■ **Aim of the exercise**
Write the entries below out again exactly, but skip the pictures.

■ **Data supplied**
'''

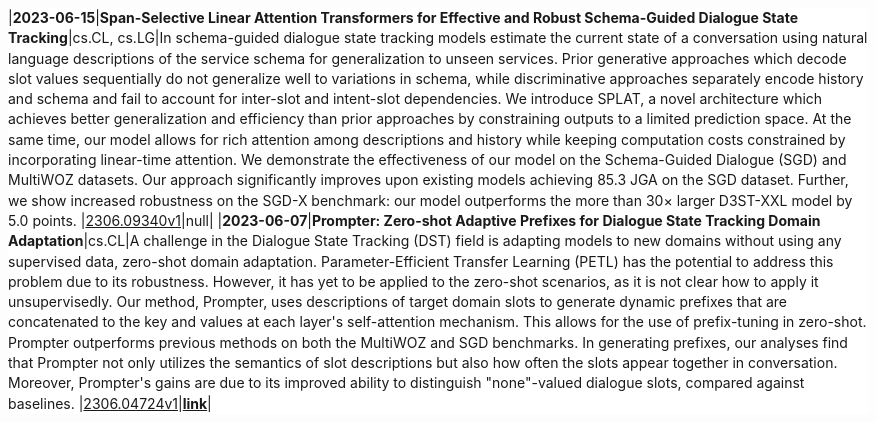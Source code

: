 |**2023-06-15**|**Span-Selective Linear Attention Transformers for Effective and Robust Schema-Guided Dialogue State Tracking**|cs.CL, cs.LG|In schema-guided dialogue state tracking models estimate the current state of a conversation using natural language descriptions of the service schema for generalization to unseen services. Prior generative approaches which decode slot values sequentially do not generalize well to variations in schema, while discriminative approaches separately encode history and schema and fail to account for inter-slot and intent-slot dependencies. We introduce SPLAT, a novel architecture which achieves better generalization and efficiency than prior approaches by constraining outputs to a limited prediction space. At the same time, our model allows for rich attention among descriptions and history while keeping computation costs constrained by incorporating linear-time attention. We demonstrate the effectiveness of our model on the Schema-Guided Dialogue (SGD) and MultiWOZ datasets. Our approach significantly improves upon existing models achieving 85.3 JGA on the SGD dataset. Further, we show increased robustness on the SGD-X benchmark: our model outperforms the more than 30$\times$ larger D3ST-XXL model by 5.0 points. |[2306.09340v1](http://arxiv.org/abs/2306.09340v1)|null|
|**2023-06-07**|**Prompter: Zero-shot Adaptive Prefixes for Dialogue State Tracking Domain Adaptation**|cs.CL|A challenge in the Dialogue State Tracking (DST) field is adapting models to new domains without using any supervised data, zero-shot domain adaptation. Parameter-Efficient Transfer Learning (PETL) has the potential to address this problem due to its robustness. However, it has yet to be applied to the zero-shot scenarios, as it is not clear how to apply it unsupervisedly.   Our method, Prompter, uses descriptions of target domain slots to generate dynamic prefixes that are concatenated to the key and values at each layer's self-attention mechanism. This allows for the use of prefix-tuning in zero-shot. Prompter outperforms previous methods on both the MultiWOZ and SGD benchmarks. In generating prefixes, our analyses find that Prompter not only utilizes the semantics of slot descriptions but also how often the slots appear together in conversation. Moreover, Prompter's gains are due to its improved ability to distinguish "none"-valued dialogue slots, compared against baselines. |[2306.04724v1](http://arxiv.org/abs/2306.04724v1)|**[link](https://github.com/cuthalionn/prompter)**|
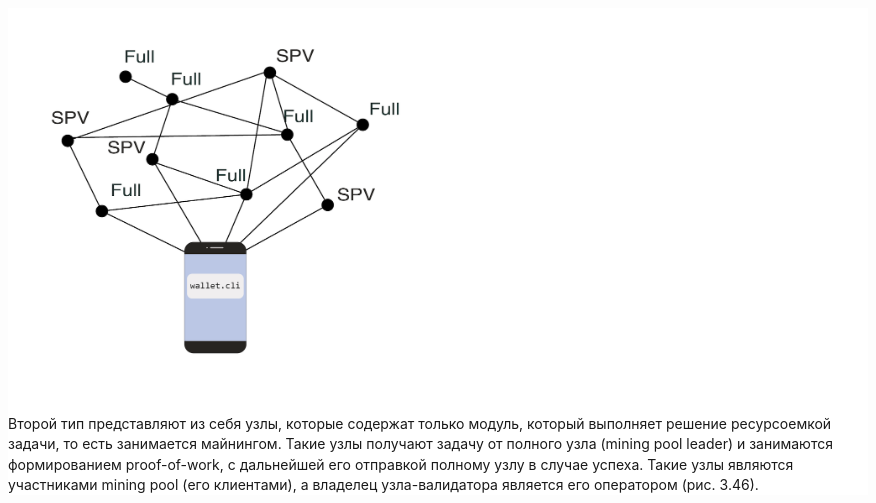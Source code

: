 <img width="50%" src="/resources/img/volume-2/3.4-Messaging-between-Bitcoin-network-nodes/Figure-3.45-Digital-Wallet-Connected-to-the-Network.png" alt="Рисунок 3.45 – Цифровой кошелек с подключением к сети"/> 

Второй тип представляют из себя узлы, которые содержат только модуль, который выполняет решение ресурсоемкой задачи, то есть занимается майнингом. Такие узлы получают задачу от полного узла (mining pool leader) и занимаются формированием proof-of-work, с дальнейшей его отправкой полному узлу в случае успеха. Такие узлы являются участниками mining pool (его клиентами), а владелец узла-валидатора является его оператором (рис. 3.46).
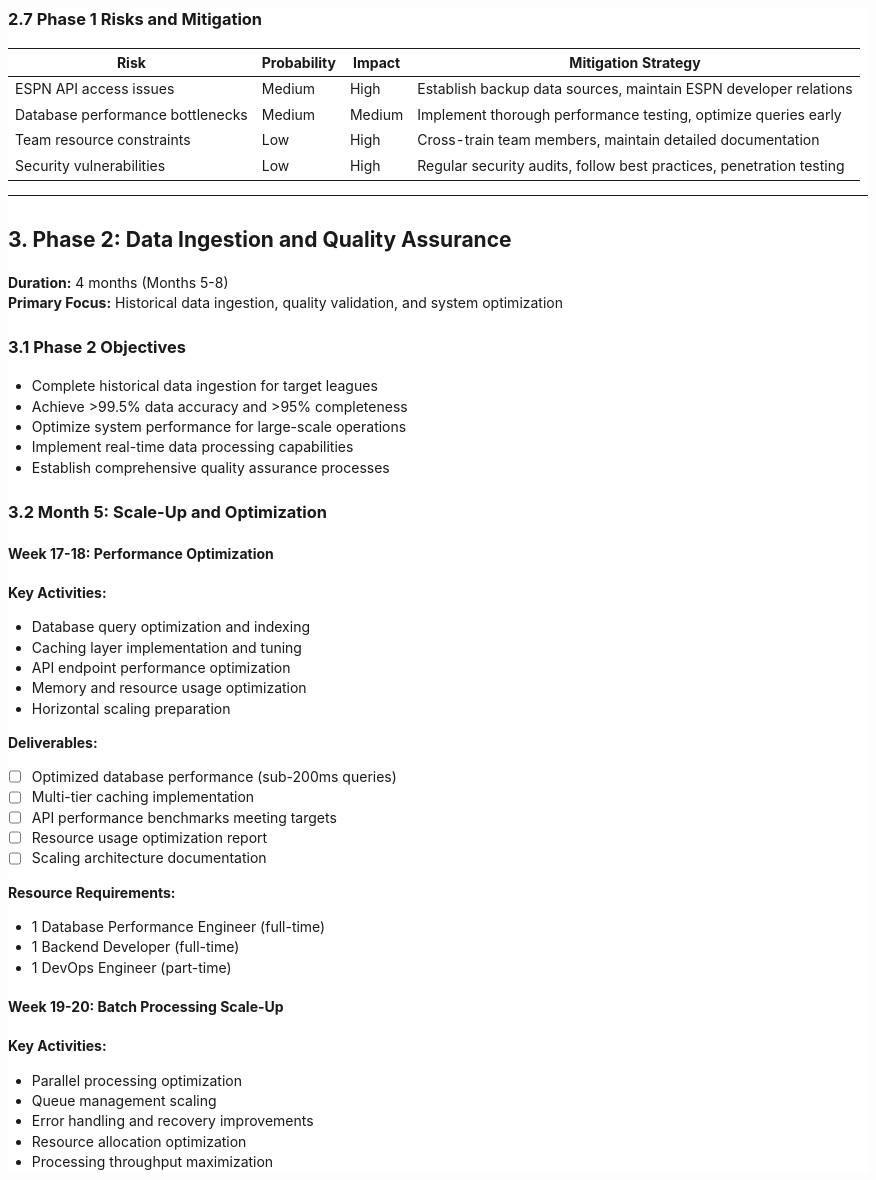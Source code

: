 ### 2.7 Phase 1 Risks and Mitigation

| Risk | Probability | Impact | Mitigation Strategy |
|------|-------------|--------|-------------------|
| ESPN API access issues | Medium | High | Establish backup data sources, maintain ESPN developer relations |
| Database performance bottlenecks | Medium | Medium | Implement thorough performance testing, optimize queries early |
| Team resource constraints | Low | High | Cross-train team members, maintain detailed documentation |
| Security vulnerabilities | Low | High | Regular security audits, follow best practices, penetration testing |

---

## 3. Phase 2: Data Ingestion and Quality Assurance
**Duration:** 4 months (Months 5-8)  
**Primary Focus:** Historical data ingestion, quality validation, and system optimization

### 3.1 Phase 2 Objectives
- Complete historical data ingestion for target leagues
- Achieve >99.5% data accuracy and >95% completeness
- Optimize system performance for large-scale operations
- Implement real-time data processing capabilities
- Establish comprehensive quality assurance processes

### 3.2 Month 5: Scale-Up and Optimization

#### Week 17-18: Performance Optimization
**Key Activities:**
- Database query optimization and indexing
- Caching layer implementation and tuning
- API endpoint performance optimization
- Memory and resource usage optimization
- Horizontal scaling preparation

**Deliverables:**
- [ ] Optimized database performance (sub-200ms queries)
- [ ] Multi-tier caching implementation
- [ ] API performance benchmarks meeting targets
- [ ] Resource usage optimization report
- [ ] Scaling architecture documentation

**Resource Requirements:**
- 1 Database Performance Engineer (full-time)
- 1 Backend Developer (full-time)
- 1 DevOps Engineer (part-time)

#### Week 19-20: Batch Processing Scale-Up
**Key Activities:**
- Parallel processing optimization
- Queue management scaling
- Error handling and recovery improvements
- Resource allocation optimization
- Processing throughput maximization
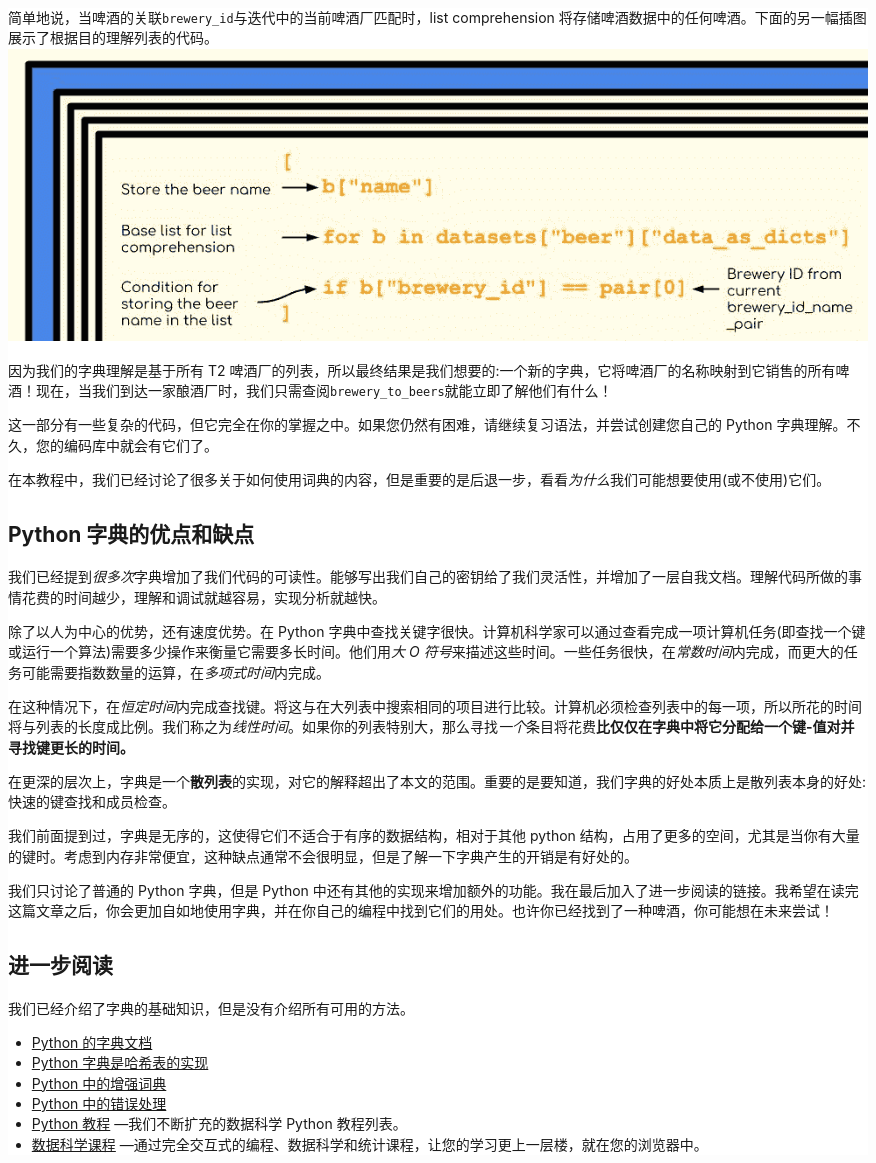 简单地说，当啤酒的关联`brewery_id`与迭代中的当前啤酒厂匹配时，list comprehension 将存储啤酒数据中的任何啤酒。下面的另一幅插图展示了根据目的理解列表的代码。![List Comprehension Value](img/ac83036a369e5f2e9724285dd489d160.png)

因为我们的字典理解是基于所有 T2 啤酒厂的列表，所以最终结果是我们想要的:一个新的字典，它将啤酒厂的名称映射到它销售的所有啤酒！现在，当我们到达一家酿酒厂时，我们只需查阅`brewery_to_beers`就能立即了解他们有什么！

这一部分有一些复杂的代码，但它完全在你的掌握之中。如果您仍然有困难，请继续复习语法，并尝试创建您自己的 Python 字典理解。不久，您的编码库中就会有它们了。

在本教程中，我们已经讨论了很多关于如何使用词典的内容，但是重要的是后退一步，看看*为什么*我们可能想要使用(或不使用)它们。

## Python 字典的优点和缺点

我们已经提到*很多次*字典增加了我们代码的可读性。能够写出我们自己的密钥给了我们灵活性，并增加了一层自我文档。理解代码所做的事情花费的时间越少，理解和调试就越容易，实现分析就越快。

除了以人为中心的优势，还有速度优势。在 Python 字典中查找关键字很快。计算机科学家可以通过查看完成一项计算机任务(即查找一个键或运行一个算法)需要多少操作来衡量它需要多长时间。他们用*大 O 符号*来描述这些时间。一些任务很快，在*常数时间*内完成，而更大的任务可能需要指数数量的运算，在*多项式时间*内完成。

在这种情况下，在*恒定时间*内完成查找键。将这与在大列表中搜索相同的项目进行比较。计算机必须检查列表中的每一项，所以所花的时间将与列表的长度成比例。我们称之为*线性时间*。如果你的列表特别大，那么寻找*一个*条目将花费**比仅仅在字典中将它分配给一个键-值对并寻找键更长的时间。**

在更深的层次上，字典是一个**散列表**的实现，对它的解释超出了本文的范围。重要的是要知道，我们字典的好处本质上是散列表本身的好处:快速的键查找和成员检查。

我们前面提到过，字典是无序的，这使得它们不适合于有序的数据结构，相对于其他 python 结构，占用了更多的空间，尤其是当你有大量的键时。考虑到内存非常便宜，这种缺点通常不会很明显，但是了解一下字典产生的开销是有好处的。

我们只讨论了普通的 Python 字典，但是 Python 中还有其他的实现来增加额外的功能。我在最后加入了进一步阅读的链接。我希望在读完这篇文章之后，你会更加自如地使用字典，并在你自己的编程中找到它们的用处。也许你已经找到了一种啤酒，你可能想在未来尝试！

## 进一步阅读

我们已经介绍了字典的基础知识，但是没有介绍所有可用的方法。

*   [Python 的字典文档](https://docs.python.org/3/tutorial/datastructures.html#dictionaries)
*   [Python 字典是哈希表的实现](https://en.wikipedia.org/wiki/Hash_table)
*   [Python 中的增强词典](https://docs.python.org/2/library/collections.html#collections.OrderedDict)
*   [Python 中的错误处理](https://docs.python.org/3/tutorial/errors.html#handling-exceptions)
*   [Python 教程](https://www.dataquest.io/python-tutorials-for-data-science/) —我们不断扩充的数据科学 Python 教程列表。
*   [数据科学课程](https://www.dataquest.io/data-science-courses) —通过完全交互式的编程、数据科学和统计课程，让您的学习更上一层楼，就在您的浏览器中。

'''

■ **Task response**
Source code

: |**2023-06-15**|**Span-Selective Linear Attention Transformers for Effective and Robust Schema-Guided Dialogue State Tracking**|cs.CL, cs.LG|In schema-guided dialogue state tracking models estimate the current state of a conversation using natural language descriptions of the service schema for generalization to unseen services. Prior generative approaches which decode slot values sequentially do not generalize well to variations in schema, while discriminative approaches separately encode history and schema and fail to account for inter-slot and intent-slot dependencies. We introduce SPLAT, a novel architecture which achieves better generalization and efficiency than prior approaches by constraining outputs to a limited prediction space. At the same time, our model allows for rich attention among descriptions and history while keeping computation costs constrained by incorporating linear-time attention. We demonstrate the effectiveness of our model on the Schema-Guided Dialogue (SGD) and MultiWOZ datasets. Our approach significantly improves upon existing models achieving 85.3 JGA on the SGD dataset. Further, we show increased robustness on the SGD-X benchmark: our model outperforms the more than 30$\times$ larger D3ST-XXL model by 5.0 points. |[2306.09340v1](http://arxiv.org/abs/2306.09340v1)|null|
|**2023-06-07**|**Prompter: Zero-shot Adaptive Prefixes for Dialogue State Tracking Domain Adaptation**|cs.CL|A challenge in the Dialogue State Tracking (DST) field is adapting models to new domains without using any supervised data, zero-shot domain adaptation. Parameter-Efficient Transfer Learning (PETL) has the potential to address this problem due to its robustness. However, it has yet to be applied to the zero-shot scenarios, as it is not clear how to apply it unsupervisedly.   Our method, Prompter, uses descriptions of target domain slots to generate dynamic prefixes that are concatenated to the key and values at each layer's self-attention mechanism. This allows for the use of prefix-tuning in zero-shot. Prompter outperforms previous methods on both the MultiWOZ and SGD benchmarks. In generating prefixes, our analyses find that Prompter not only utilizes the semantics of slot descriptions but also how often the slots appear together in conversation. Moreover, Prompter's gains are due to its improved ability to distinguish "none"-valued dialogue slots, compared against baselines. |[2306.04724v1](http://arxiv.org/abs/2306.04724v1)|**[link](https://github.com/cuthalionn/prompter)**|
Source code

: <img width="50%" src="/resources/img/volume-2/3.4-Messaging-between-Bitcoin-network-nodes/Figure-3.45-Digital-Wallet-Connected-to-the-Network.png" alt="Рисунок 3.45 – Цифровой кошелек с подключением к сети"/> 

Второй тип представляют из себя узлы, которые содержат только модуль, который выполняет решение ресурсоемкой задачи, то есть занимается майнингом. Такие узлы получают задачу от полного узла (mining pool leader) и занимаются формированием proof-of-work, с дальнейшей его отправкой полному узлу в случае успеха. Такие узлы являются участниками mining pool (его клиентами), а владелец узла-валидатора является его оператором (рис. 3.46).
Source code

: ### 2.7 Phase 1 Risks and Mitigation

| Risk | Probability | Impact | Mitigation Strategy |
|------|-------------|--------|-------------------|
| ESPN API access issues | Medium | High | Establish backup data sources, maintain ESPN developer relations |
| Database performance bottlenecks | Medium | Medium | Implement thorough performance testing, optimize queries early |
| Team resource constraints | Low | High | Cross-train team members, maintain detailed documentation |
| Security vulnerabilities | Low | High | Regular security audits, follow best practices, penetration testing |

---

## 3. Phase 2: Data Ingestion and Quality Assurance
**Duration:** 4 months (Months 5-8)  
**Primary Focus:** Historical data ingestion, quality validation, and system optimization

### 3.1 Phase 2 Objectives
- Complete historical data ingestion for target leagues
- Achieve >99.5% data accuracy and >95% completeness
- Optimize system performance for large-scale operations
- Implement real-time data processing capabilities
- Establish comprehensive quality assurance processes

### 3.2 Month 5: Scale-Up and Optimization

#### Week 17-18: Performance Optimization
**Key Activities:**
- Database query optimization and indexing
- Caching layer implementation and tuning
- API endpoint performance optimization
- Memory and resource usage optimization
- Horizontal scaling preparation

**Deliverables:**
- [ ] Optimized database performance (sub-200ms queries)
- [ ] Multi-tier caching implementation
- [ ] API performance benchmarks meeting targets
- [ ] Resource usage optimization report
- [ ] Scaling architecture documentation

**Resource Requirements:**
- 1 Database Performance Engineer (full-time)
- 1 Backend Developer (full-time)
- 1 DevOps Engineer (part-time)

#### Week 19-20: Batch Processing Scale-Up
**Key Activities:**
- Parallel processing optimization
- Queue management scaling
- Error handling and recovery improvements
- Resource allocation optimization
- Processing throughput maximization
 简单地说，当啤酒的关联`brewery_id`与迭代中的当前啤酒厂匹配时，list comprehension 将存储啤酒数据中的任何啤酒。下面的另一幅插图展示了根据目的理解列表的代码。![List Comprehension Value](img/ac83036a369e5f2e9724285dd489d160.png)

因为我们的字典理解是基于所有 T2 啤酒厂的列表，所以最终结果是我们想要的:一个新的字典，它将啤酒厂的名称映射到它销售的所有啤酒！现在，当我们到达一家酿酒厂时，我们只需查阅`brewery_to_beers`就能立即了解他们有什么！

这一部分有一些复杂的代码，但它完全在你的掌握之中。如果您仍然有困难，请继续复习语法，并尝试创建您自己的 Python 字典理解。不久，您的编码库中就会有它们了。

在本教程中，我们已经讨论了很多关于如何使用词典的内容，但是重要的是后退一步，看看*为什么*我们可能想要使用(或不使用)它们。

## Python 字典的优点和缺点

我们已经提到*很多次*字典增加了我们代码的可读性。能够写出我们自己的密钥给了我们灵活性，并增加了一层自我文档。理解代码所做的事情花费的时间越少，理解和调试就越容易，实现分析就越快。

除了以人为中心的优势，还有速度优势。在 Python 字典中查找关键字很快。计算机科学家可以通过查看完成一项计算机任务(即查找一个键或运行一个算法)需要多少操作来衡量它需要多长时间。他们用*大 O 符号*来描述这些时间。一些任务很快，在*常数时间*内完成，而更大的任务可能需要指数数量的运算，在*多项式时间*内完成。

在这种情况下，在*恒定时间*内完成查找键。将这与在大列表中搜索相同的项目进行比较。计算机必须检查列表中的每一项，所以所花的时间将与列表的长度成比例。我们称之为*线性时间*。如果你的列表特别大，那么寻找*一个*条目将花费**比仅仅在字典中将它分配给一个键-值对并寻找键更长的时间。**

在更深的层次上，字典是一个**散列表**的实现，对它的解释超出了本文的范围。重要的是要知道，我们字典的好处本质上是散列表本身的好处:快速的键查找和成员检查。

我们前面提到过，字典是无序的，这使得它们不适合于有序的数据结构，相对于其他 python 结构，占用了更多的空间，尤其是当你有大量的键时。考虑到内存非常便宜，这种缺点通常不会很明显，但是了解一下字典产生的开销是有好处的。

我们只讨论了普通的 Python 字典，但是 Python 中还有其他的实现来增加额外的功能。我在最后加入了进一步阅读的链接。我希望在读完这篇文章之后，你会更加自如地使用字典，并在你自己的编程中找到它们的用处。也许你已经找到了一种啤酒，你可能想在未来尝试！

## 进一步阅读

我们已经介绍了字典的基础知识，但是没有介绍所有可用的方法。

*   [Python 的字典文档](https://docs.python.org/3/tutorial/datastructures.html#dictionaries)
*   [Python 字典是哈希表的实现](https://en.wikipedia.org/wiki/Hash_table)
*   [Python 中的增强词典](https://docs.python.org/2/library/collections.html#collections.OrderedDict)
*   [Python 中的错误处理](https://docs.python.org/3/tutorial/errors.html#handling-exceptions)
*   [Python 教程](https://www.dataquest.io/python-tutorials-for-data-science/) —我们不断扩充的数据科学 Python 教程列表。
*   [数据科学课程](https://www.dataquest.io/data-science-courses) —通过完全交互式的编程、数据科学和统计课程，让您的学习更上一层楼，就在您的浏览器中。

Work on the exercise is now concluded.